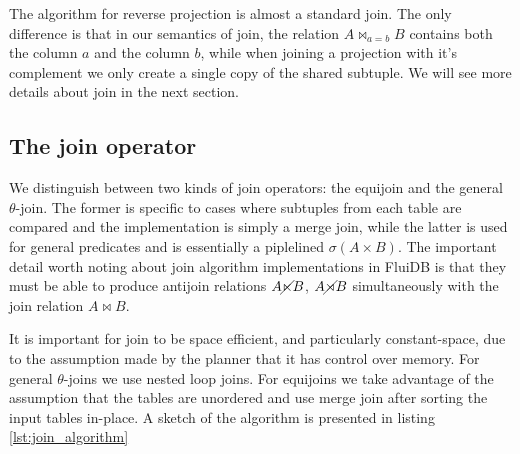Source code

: The algorithm for reverse projection is almost a standard join. The
only difference is that in our semantics of join, the relation \(A
\Join_{a = b} B\) contains both the column \(a\) and the column \(b\),
while when joining a projection with it's complement we only create a
single copy of the shared subtuple. We will see more details about
join in the next section.


\subsection{The join operator}

We distinguish between two kinds of join operators: the equijoin and
the general \(\theta\)-join. The former is specific to cases where
subtuples from each table are compared and the implementation is
simply a merge join, while the latter is used for general predicates
and is essentially a piplelined \(\sigma(A \times B)\). The important
detail worth noting about join algorithm implementations in FluiDB is
that they must be able to produce antijoin relations \(A \cancel\ltimes B\),
\(A \cancel\rtimes B\) simultaneously with the join relation \(A \Join B\).

It is important for join to be space efficient, and particularly
constant-space, due to the assumption made by the planner that it has
control over memory. For general \(\theta\)-joins we use nested loop
joins. For equijoins we take advantage of the assumption that the
tables are unordered and use merge join after sorting the input tables
in-place. A sketch of the algorithm is presented in listing
\ref{lst:join_algorithm}

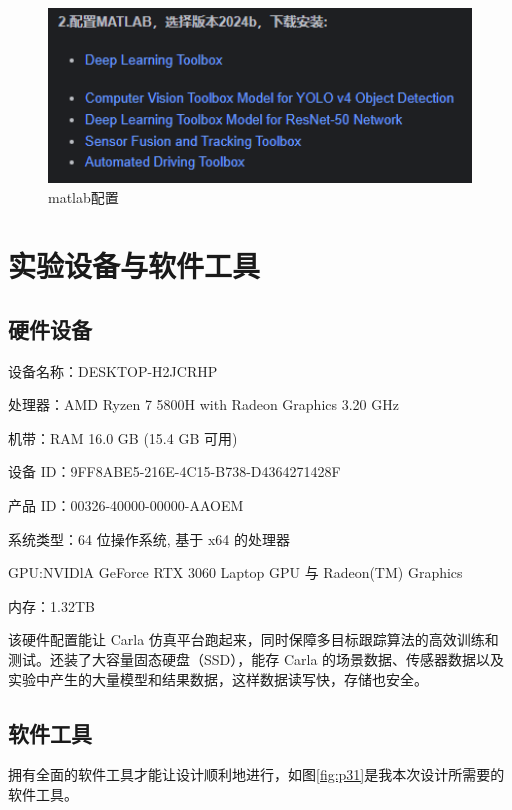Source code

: \begin{figure}[htbp] %
	\centering
	\includegraphics[width=1\textwidth]{p8} %
	\caption{matlab配置} %
	\label{fig:p8} %
\end{figure}






\section{实验设备与软件工具}

\subsection{硬件设备}

设备名称：DESKTOP-H2JCRHP

处理器：AMD Ryzen 7 5800H with Radeon Graphics            3.20 GHz

机带：RAM	16.0 GB (15.4 GB 可用)

设备 ID：9FF8ABE5-216E-4C15-B738-D4364271428F

产品 ID：00326-40000-00000-AAOEM

系统类型：64 位操作系统, 基于 x64 的处理器

GPU:NVIDlA GeForce RTX 3060 Laptop GPU 与 Radeon(TM) Graphics

内存：1.32TB

该硬件配置能让 Carla 仿真平台跑起来，同时保障多目标跟踪算法的高效训练和测试。还装了大容量固态硬盘（SSD），能存 Carla 的场景数据、传感器数据以及实验中产生的大量模型和结果数据，这样数据读写快，存储也安全。


\subsection{软件工具}

拥有全面的软件工具才能让设计顺利地进行，如图\ref{fig:p31}是我本次设计所需要的软件工具。


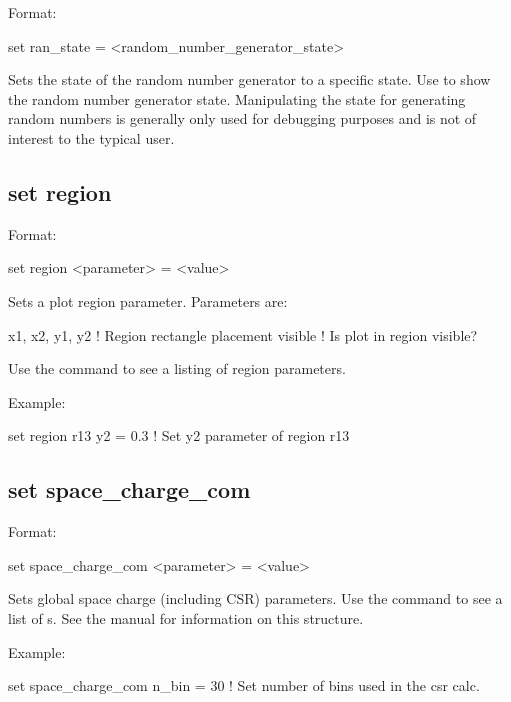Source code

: {{{{{{Format:
\begin{example}
  set ran_state = <random_number_generator_state>
\end{example}

Sets the state of the random number generator to a specific state. Use 
to show the random number generator state. Manipulating the state for generating random numbers is
generally only used for debugging purposes and is not of interest to the typical user.


\subsection{set region}
\label{s:set.region}

Format:
\begin{example}
  set region <parameter> = <value>
\end{example}

Sets a plot region parameter. Parameters are:
\begin{example}
  x1, x2, y1, y2    ! Region rectangle placement
  visible           ! Is plot in region visible?
\end{example}

Use the  command to see a listing of region parameters.

Example:
\begin{example}
  set region r13 y2 = 0.3  ! Set y2 parameter of region r13
\end{example}


\subsection{set space_charge_com}
\label{s:set.sc.com}

Format:
\begin{example}
  set space_charge_com <parameter> = <value>
\end{example}

Sets global space charge (including CSR) parameters. Use the 
command to see a list of s. See the \bmad manual for information on this structure.

Example:
\begin{example}
  set space_charge_com n_bin = 30  ! Set number of bins used in the csr calc.
\end{example}

}}}}}}
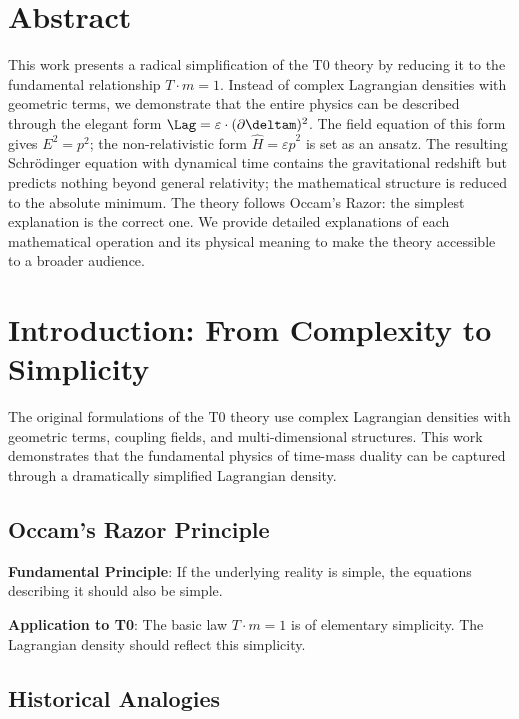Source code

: \hfuzz=200pt
\allowdisplaybreaks

\section*{Abstract}
		This work presents a radical simplification of the T0 theory by reducing it to the fundamental relationship $T \cdot m = 1$. Instead of complex Lagrangian densities with geometric terms, we demonstrate that the entire physics can be described through the elegant form $\Lag = \varepsilon \cdot (\partial \deltam)^2$. The field equation of this form gives $E^2 = p^2$; the non-relativistic form $\hat{H} = \varepsilon \hat{p}^2$ is set as an ansatz. The resulting Schrödinger equation with dynamical time contains the gravitational redshift but predicts nothing beyond general relativity; the mathematical structure is reduced to the absolute minimum. The theory follows Occam's Razor: the simplest explanation is the correct one. We provide detailed explanations of each mathematical operation and its physical meaning to make the theory accessible to a broader audience.

	

	\section{Introduction: From Complexity to Simplicity}
	
	The original formulations of the T0 theory use complex Lagrangian densities with geometric terms, coupling fields, and multi-dimensional structures. This work demonstrates that the fundamental physics of time-mass duality can be captured through a dramatically simplified Lagrangian density.
	
	\subsection{Occam's Razor Principle}
	
	\begin{tcolorbox}[colback=blue!5!white,colframe=blue!75!black,title=Occam's Razor in Physics]
		\textbf{Fundamental Principle}: If the underlying reality is simple, the equations describing it should also be simple.
		
		\textbf{Application to T0}: The basic law $T \cdot m = 1$ is of elementary simplicity. The Lagrangian density should reflect this simplicity.
	\end{tcolorbox}
	
	\subsection{Historical Analogies}
	
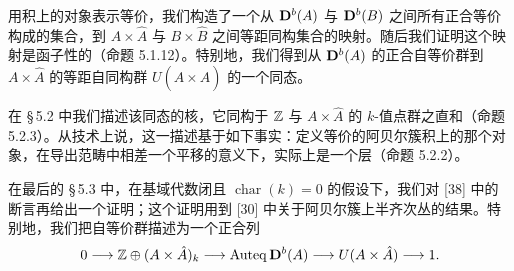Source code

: 用积上的对象表示等价，我们构造了一个从 $\mathbf{D}^{b}(A)$ 与 $\mathbf{D}^{b}(B)$ 之间所有正合等价构成的集合，到 $A\times\hat A$ 与 $B\times\hat B$ 之间等距同构集合的映射。随后我们证明这个映射是函子性的（命题 5.1.12）。特别地，我们得到从 $\mathbf{D}^{b}(A)$ 的正合自等价群到 $A\times\hat A$ 的等距自同构群 $U(A\times\hat A)$ 的一个同态。

在 \S\,5.2 中我们描述该同态的核，它同构于 $\mathbb{Z}$ 与 $A\times\hat A$ 的 $k$-值点群之直和（命题 5.2.3）。从技术上说，这一描述基于如下事实：定义等价的阿贝尔簇积上的那个对象，在导出范畴中相差一个平移的意义下，实际上是一个层（命题 5.2.2）。

在最后的 \S\,5.3 中，在基域代数闭且 $\operatorname{char}(k)=0$ 的假设下，我们对 [38] 中的断言再给出一个证明；这个证明用到 [30] 中关于阿贝尔簇上半齐次丛的结果。特别地，我们把自等价群描述为一个正合列
\begin{equation*}
0\longrightarrow \mathbb{Z}\oplus(A\times\hat A)_k\longrightarrow \operatorname{Auteq} \mathbf{D}^{b}(A)\longrightarrow U(A\times\hat A)\longrightarrow 1.
\end{equation*}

# # # # #

# [WHAT THIS TASK INVOLVES]
Some of the data mentions "important". Copy every line where it does.

# [TASK ANSWER]
and is essentially a piplelined \(\sigma(A \times B)\). The important
It is important for join to be space efficient, and particularly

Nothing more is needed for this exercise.